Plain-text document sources
########

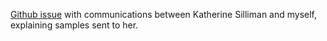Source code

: 
[Github issue](https://github.com/RobertsLab/project-olympia.oyster-genomic/issues/34#event-1497598684) with communications between Katherine Silliman and myself, explaining samples sent to her. 
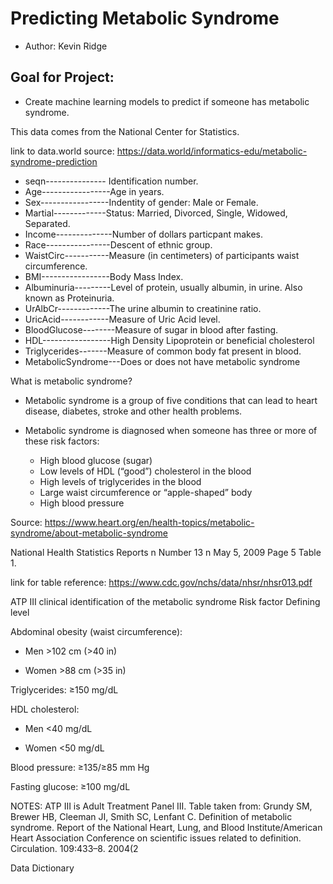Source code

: # Predicting Metabolic Syndrome

- Author: Kevin Ridge

## Goal for Project:
- Create machine learning models to predict if someone has metabolic syndrome.

This data comes from the National Center for Statistics.

link to data.world source: https://data.world/informatics-edu/metabolic-syndrome-prediction

- seqn--------------- Identification number.
- Age-----------------Age in years.
- Sex-----------------Indentity of gender: Male or Female.
- Martial-------------Status: Married, Divorced, Single, Widowed, Separated.
- Income--------------Number of dollars particpant makes.
- Race----------------Descent of ethnic group.
- WaistCirc-----------Measure (in centimeters) of participants waist circumference.
- BMI-----------------Body Mass Index.
- Albuminuria---------Level of protein, usually albumin, in urine. Also known as Proteinuria.
- UrAlbCr-------------The urine albumin to creatinine ratio.
- UricAcid------------Measure of Uric Acid level.
- BloodGlucose--------Measure of sugar in blood after fasting. 
- HDL-----------------High Density Lipoprotein or beneficial cholesterol
- Triglycerides-------Measure of common body fat present in blood.
- MetabolicSyndrome---Does or does not have metabolic syndrome

What is metabolic syndrome? 
- Metabolic syndrome is a group of five conditions that can lead to heart disease, diabetes, stroke and other health problems. 
- Metabolic syndrome is diagnosed when someone has three or more of these risk factors: 

  - High blood glucose (sugar)
  - Low levels of HDL (“good”) cholesterol in the blood
  - High levels of triglycerides in the blood
  - Large waist circumference or “apple-shaped” body
  - High blood pressure

Source: https://www.heart.org/en/health-topics/metabolic-syndrome/about-metabolic-syndrome

National Health Statistics Reports n Number 13 n May 5, 2009 Page 5
Table 1.

link for table reference: https://www.cdc.gov/nchs/data/nhsr/nhsr013.pdf

ATP III clinical identification of the metabolic syndrome
Risk factor Defining level

Abdominal obesity (waist circumference):
 
- Men  >102 cm (>40 in)

- Women  >88 cm (>35 in)
 
Triglycerides: ≥150 mg/dL
 
HDL cholesterol:
 
- Men <40 mg/dL
 
- Women <50 mg/dL
 
Blood pressure: ≥135/≥85 mm Hg
 
Fasting glucose: ≥100 mg/dL
 
NOTES: ATP III is Adult Treatment Panel III. Table taken from: Grundy SM, Brewer HB, Cleeman JI, Smith SC, Lenfant C.
Definition of metabolic syndrome. Report of the National Heart, Lung, and Blood Institute/American Heart Association Conference
on scientific issues related to definition. Circulation. 109:433–8. 2004(2

Data Dictionary
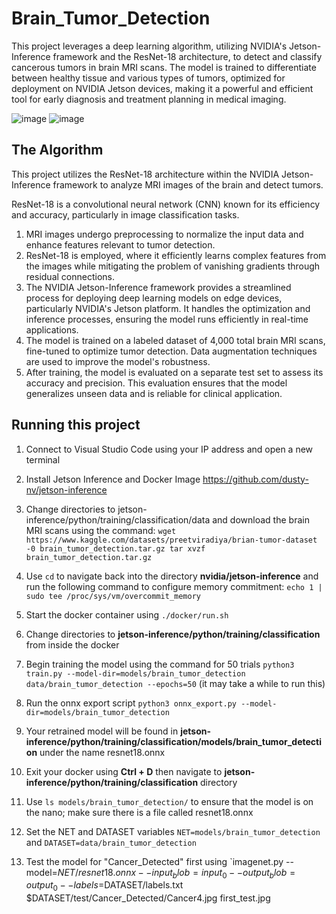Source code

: # Brain_Tumor_Detection

This project leverages a deep learning algorithm, utilizing NVIDIA's Jetson-Inference framework and the ResNet-18 architecture, to detect and classify cancerous tumors in brain MRI scans. The model is trained to differentiate between healthy tissue and various types of tumors, optimized for deployment on NVIDIA Jetson devices, making it a powerful and efficient tool for early diagnosis and treatment planning in medical imaging.

![image](https://github.com/user-attachments/assets/f3c6a1ba-6275-494a-b543-79abc7792bfa)  ![image](https://github.com/user-attachments/assets/04e4ae01-fade-4557-804e-807b082dd17e)


## The Algorithm
This project utilizes the ResNet-18 architecture within the NVIDIA Jetson-Inference framework to analyze MRI images of the brain and detect tumors. 

ResNet-18 is a convolutional neural network (CNN) known for its efficiency and accuracy, particularly in image classification tasks.

1) MRI images undergo preprocessing to normalize the input data and enhance features relevant to tumor detection.
2) ResNet-18 is employed, where it efficiently learns complex features from the images while mitigating the problem of vanishing gradients through residual connections.
3) The NVIDIA Jetson-Inference framework provides a streamlined process for deploying deep learning models on edge devices, particularly NVIDIA's Jetson platform. It handles the optimization and inference processes, ensuring the model runs efficiently in real-time applications.
4) The model is trained on a labeled dataset of 4,000 total brain MRI scans, fine-tuned to optimize tumor detection. Data augmentation techniques are used to improve the model's robustness.
5) After training, the model is evaluated on a separate test set to assess its accuracy and precision. This evaluation ensures that the model generalizes unseen data and is reliable for clinical application.

## Running this project

1. Connect to Visual Studio Code using your IP address and open a new terminal
   
2. Install Jetson Inference and Docker Image https://github.com/dusty-nv/jetson-inference
   
3. Change directories to jetson-inference/python/training/classification/data and download the brain MRI scans using the command: 	`wget https://www.kaggle.com/datasets/preetviradiya/brian-tumor-dataset -0 brain_tumor_detection.tar.gz tar xvzf brain_tumor_detection.tar.gz`
   
4. 	Use `cd` to navigate back into the directory **nvidia/jetson-inference** and run the following command to configure memory commitment: `echo 1 | sudo tee /proc/sys/vm/overcommit_memory`
   
5. Start the docker container using `./docker/run.sh`
    
6. Change directories to **jetson-inference/python/training/classification** from inside the docker

7. Begin training the model using the command for 50 trials `python3 train.py --model-dir=models/brain_tumor_detection data/brain_tumor_detection --epochs=50` (it may take a while to run this)

8. Run the onnx export script `python3 onnx_export.py --model-dir=models/brain_tumor_detection`

9. Your retrained model will be found in **jetson-inference/python/training/classification/models/brain_tumor_detection** under the name resnet18.onnx

10. Exit your docker using **Ctrl + D** then navigate to **jetson-inference/python/training/classification** directory

11. Use `ls models/brain_tumor_detection/` to ensure that the model is on the nano; make sure there is a file called resnet18.onnx

12. Set the NET and DATASET variables `NET=models/brain_tumor_detection` and `DATASET=data/brain_tumor_detection`

13. Test the model for "Cancer_Detected" first using `imagenet.py --model=$NET/resnet18.onnx --input_blob=input_0 --output_blob=output_0 --labels=$DATASET/labels.txt $DATASET/test/Cancer_Detected/Cancer4.jpg first_test.jpg
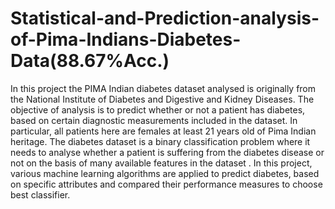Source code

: # Statistical-and-Prediction-analysis-of-Pima-Indians-Diabetes-Data(88.67%Acc.)
In this project the PIMA Indian diabetes dataset analysed is originally from the National Institute of Diabetes and Digestive and Kidney Diseases. The objective of analysis is to predict whether or not a patient has diabetes, based on certain diagnostic measurements included in the dataset. In particular, all patients here are females at least 21 years old of Pima Indian heritage.             The diabetes dataset is a binary classification problem where it needs to analyse whether a patient is suffering from the diabetes disease or not on the basis of many available features in the dataset . In this project, various machine learning algorithms are applied to predict diabetes, based on specific attributes and compared their performance measures to choose best classifier. 
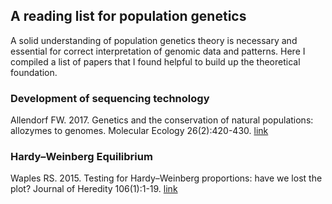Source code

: ## A reading list for population genetics

A solid understanding of population genetics theory is necessary and essential for correct interpretation of genomic data and patterns. Here I compiled a list of papers that I found helpful to build up the theoretical foundation. 

### Development of sequencing technology

Allendorf FW. 2017. Genetics and the conservation of natural populations: allozymes to genomes. Molecular Ecology 26(2):420-430. [link](https://doi.org/10.1111/mec.13948)

### Hardy–Weinberg Equilibrium

Waples RS. 2015. Testing for Hardy–Weinberg proportions: have we lost the plot? Journal of Heredity 106(1):1-19. [link](https://doi.org/10.1093/jhered/esu062)
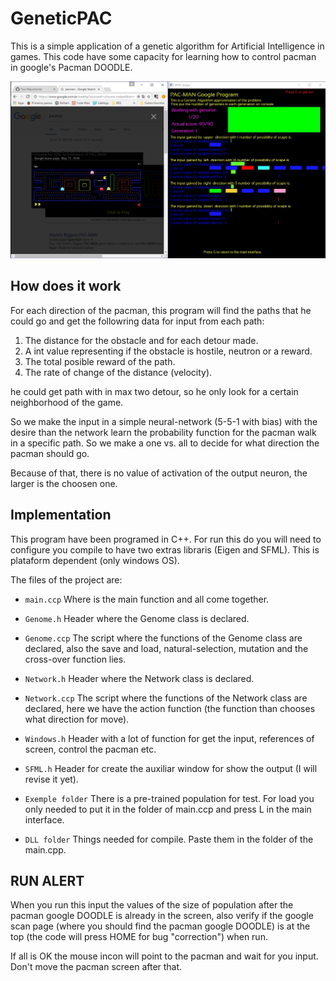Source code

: # GeneticPAC

This is a simple application of a genetic algorithm for Artificial Intelligence in games.
This code have some capacity for learning how to control pacman in google's Pacman DOODLE.

![GeneticPAC](https://github.com/MatheusNBDG/GeneticPAC/blob/master/exemple.jpg)

## How does it work

For each direction of the pacman, this program will find the paths that he could go and
get the followring data for input from each path:

1. The distance for the obstacle and for each detour made.
2. A int value representing if the obstacle is hostile, neutron or a reward.
3. The total posible reward of the path.
4. The rate of change of the distance (velocity).

he could get path with in max two detour, so he only look for a certain
neighborhood of the game.

So we make the input in a simple neural-network (5-5-1 with bias) with the desire 
than the network learn the probability function for the pacman walk in a specific 
path. So we make a one vs. all to decide for what direction the pacman should go.

Because of that, there is no value of activation of the output neuron, the larger is
the choosen one.

## Implementation

This program have been programed in C++. For run this do you will need to configure
you compile to have two extras libraris (Eigen and SFML). This is plataform dependent
(only windows OS).

The files of the project are:

- `main.ccp` Where is the main function and all come together.

- `Genome.h` Header where the Genome class is declared.

- `Genome.ccp` The script where the functions of the Genome class are declared,
  also the save and load, natural-selection, mutation and the cross-over function lies.

- `Network.h` Header where the Network class is declared.

- `Network.ccp` The script where the functions of the Network class are declared,
 here we have the action function (the function than chooses what direction for move).

- `Windows.h` Header with a lot of function for get the input, references of screen, 
 control the pacman etc.

- `SFML.h` Header for create the auxiliar window for show the output (I will revise it yet).

- `Exemple folder` There is a pre-trained population for test. For load you only needed to put
 it in the folder of main.ccp and press L in the main interface.

- `DLL folder` Things needed for compile. Paste them in the folder of the main.cpp.

## RUN ALERT

When you run this input the values of the size of population after the pacman google DOODLE is 
already in the screen, also verify if the google scan page (where you should find the pacman google 
DOODLE) is at the top (the code will press HOME for bug "correction") when run.

If all is OK the mouse incon will point to the pacman and wait for you input. Don't move the pacman 
screen after that.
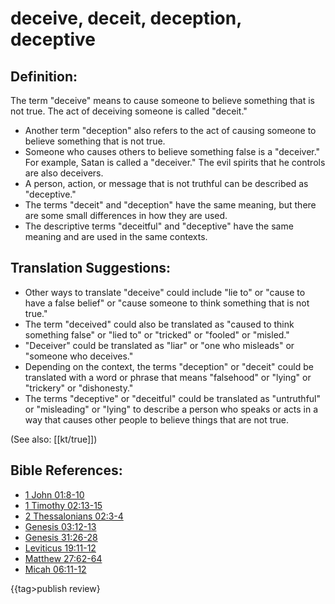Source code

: # deceive, deceit, deception, deceptive #

## Definition: ##

The term "deceive" means to cause someone to believe something that is not true. The act of deceiving someone is called "deceit."

* Another term "deception" also refers to the act of causing someone to believe something that is not true.
* Someone who causes others to believe something false is a "deceiver." For example, Satan is called a "deceiver." The evil spirits that he controls are also deceivers.
* A person, action, or message that is not truthful can be described as "deceptive."
* The terms "deceit" and "deception" have the same meaning, but there are some small differences in how they are used.
* The descriptive terms "deceitful" and "deceptive" have the same meaning and are used in the same contexts.

## Translation Suggestions: ##

* Other ways to translate "deceive" could include "lie to" or "cause to have a false belief" or "cause someone to think something that is not true."
* The term "deceived" could also be translated as "caused to think something false" or "lied to" or "tricked" or "fooled" or "misled."
* "Deceiver" could be translated as "liar" or "one who misleads"  or "someone who deceives."
* Depending on the context, the terms "deception" or "deceit" could be translated with a word or phrase that means "falsehood" or  "lying" or "trickery" or "dishonesty."
* The terms "deceptive" or "deceitful" could be translated as "untruthful" or "misleading" or "lying" to describe a person who speaks or acts in a way that causes other people to believe things that are not true.

(See also: [[kt/true]])

## Bible References: ##

* [1 John 01:8-10](en/tn/1jn/help/01/08)
* [1 Timothy 02:13-15](en/tn/1ti/help/02/13)
* [2 Thessalonians 02:3-4](en/tn/2th/help/02/03)
* [Genesis 03:12-13](en/tn/gen/help/03/12)
* [Genesis 31:26-28](en/tn/gen/help/31/26)
* [Leviticus 19:11-12](en/tn/lev/help/19/11)
* [Matthew 27:62-64](en/tn/mat/help/27/62)
* [Micah 06:11-12](en/tn/mic/help/06/11)

{{tag>publish review}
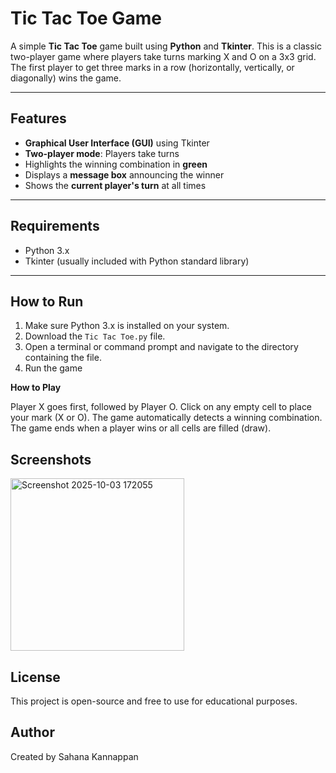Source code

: # Tic Tac Toe Game

A simple **Tic Tac Toe** game built using **Python** and **Tkinter**. This is a classic two-player game where players take turns marking X and O on a 3x3 grid. The first player to get three marks in a row (horizontally, vertically, or diagonally) wins the game.

---

## Features

- **Graphical User Interface (GUI)** using Tkinter
- **Two-player mode**: Players take turns
- Highlights the winning combination in **green**
- Displays a **message box** announcing the winner
- Shows the **current player's turn** at all times

---

## Requirements

- Python 3.x
- Tkinter (usually included with Python standard library)

---

## How to Run

1. Make sure Python 3.x is installed on your system.
2. Download the `Tic Tac Toe.py` file.
3. Open a terminal or command prompt and navigate to the directory containing the file.
4. Run the game

**How to Play**

Player X goes first, followed by Player O.
Click on any empty cell to place your mark (X or O).
The game automatically detects a winning combination.
The game ends when a player wins or all cells are filled (draw).

## Screenshots

<img width="278" height="276" alt="Screenshot 2025-10-03 172055" src="https://github.com/user-attachments/assets/a47ec98a-ecd8-4a4f-a972-f32dba3c594a" />


## License
This project is open-source and free to use for educational purposes.

## Author
Created by Sahana Kannappan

########

Work task -
The line with "- BMI-----------------Body Mass Index." ends the range, and the first line of the data begins it; repeat exactly those lines and nothing more, omitting pictures.

Result of the task -
Source code

: 
[Github issue](https://github.com/RobertsLab/project-olympia.oyster-genomic/issues/34#event-1497598684) with communications between Katherine Silliman and myself, explaining samples sent to her. 
Source code

: # Predicting Metabolic Syndrome

- Author: Kevin Ridge

## Goal for Project:
- Create machine learning models to predict if someone has metabolic syndrome.

This data comes from the National Center for Statistics.

link to data.world source: https://data.world/informatics-edu/metabolic-syndrome-prediction

- seqn--------------- Identification number.
- Age-----------------Age in years.
- Sex-----------------Indentity of gender: Male or Female.
- Martial-------------Status: Married, Divorced, Single, Widowed, Separated.
- Income--------------Number of dollars particpant makes.
- Race----------------Descent of ethnic group.
- WaistCirc-----------Measure (in centimeters) of participants waist circumference.
- BMI-----------------Body Mass Index.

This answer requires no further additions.